Announcement
Cape: Security at the Mobile Core
|Somesh Dash, Eric Liaw, Zeya Yang, Bala Sathiamurthy, Cynthia Lai

Think about the most sensitive communications happening right now. The ones between generals, intelligence officers, heads of state. Or even the ones happening between you and your doctor, your lawyer, your loved one, or your business partner. You'd assume those conversations travel over a highly secured network.
They don't.
They all travel over the same, insecure cellular network.
In 2024, this issue gained mainstream attention when a Chinese state-sponsored group, Salt Typhoon, compromised traditional carrier infrastructure and hacked the communications of senior US government officials, civilians, and 200+ organizations.

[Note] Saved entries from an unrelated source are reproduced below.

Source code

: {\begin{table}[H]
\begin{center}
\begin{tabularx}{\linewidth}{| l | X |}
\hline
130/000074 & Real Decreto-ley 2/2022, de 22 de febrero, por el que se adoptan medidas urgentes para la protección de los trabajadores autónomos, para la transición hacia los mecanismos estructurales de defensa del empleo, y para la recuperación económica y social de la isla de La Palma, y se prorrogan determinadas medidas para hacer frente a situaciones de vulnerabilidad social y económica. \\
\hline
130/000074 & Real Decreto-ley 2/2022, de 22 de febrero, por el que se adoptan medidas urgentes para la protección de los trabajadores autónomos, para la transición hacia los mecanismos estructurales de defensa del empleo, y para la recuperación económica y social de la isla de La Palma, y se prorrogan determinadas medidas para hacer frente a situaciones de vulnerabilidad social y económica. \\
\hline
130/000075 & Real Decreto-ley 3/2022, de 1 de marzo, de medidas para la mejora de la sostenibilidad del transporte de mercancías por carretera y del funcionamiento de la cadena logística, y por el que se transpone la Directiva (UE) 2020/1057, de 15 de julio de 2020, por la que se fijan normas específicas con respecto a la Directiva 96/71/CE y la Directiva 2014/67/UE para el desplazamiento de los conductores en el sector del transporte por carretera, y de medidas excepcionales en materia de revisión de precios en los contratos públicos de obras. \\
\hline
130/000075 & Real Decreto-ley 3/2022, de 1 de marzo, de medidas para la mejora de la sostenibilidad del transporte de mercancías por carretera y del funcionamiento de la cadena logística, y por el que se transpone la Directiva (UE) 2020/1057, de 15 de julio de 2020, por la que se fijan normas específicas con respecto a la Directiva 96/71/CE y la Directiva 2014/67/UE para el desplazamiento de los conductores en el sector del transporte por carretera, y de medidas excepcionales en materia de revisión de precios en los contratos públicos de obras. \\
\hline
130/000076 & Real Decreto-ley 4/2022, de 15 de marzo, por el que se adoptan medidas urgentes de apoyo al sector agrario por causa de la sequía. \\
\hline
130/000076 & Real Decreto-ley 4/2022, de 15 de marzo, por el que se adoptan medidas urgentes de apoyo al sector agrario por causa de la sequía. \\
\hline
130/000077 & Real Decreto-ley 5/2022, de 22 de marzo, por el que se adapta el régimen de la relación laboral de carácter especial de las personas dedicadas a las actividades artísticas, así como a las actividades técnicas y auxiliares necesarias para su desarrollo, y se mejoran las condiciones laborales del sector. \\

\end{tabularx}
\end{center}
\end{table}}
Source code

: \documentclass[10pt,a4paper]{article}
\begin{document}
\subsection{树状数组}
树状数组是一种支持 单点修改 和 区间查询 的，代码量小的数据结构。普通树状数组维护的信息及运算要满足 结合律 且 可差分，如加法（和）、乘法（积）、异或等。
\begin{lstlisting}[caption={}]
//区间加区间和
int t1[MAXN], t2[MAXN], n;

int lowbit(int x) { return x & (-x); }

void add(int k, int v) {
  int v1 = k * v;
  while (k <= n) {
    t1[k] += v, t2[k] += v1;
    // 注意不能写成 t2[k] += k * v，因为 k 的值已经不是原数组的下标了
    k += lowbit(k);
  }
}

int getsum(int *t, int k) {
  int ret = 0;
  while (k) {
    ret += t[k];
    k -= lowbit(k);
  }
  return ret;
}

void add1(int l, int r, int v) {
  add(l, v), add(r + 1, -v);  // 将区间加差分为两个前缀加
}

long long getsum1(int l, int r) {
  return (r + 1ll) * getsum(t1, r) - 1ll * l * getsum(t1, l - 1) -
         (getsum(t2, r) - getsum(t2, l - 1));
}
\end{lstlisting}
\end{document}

The problem is that our cellular network was never designed with hostile nation-states in mind.
Cape started with a different intention. Instead of asking how to secure communications on top of a compromised cellular network, founder John Doyle asked what it would look like to rebuild a telco from scratch with privacy and security as first principles.
Operating as a 'heavy MVNO' (Mobile Virtual Network Operator), Cape replaces the vulnerable software layer with its own mobile core and designs its own custom SIMs that are built with privacy and security at its foundation. A Cape user opens their phone and uses it like any other smartphone. The difference is in the network layer: by routing cell phone traffic through its own mobile core, Cape secures the sensitive components of mobile connectivity through unlinkable payment, anonymous authentication, and other privacy-specific features.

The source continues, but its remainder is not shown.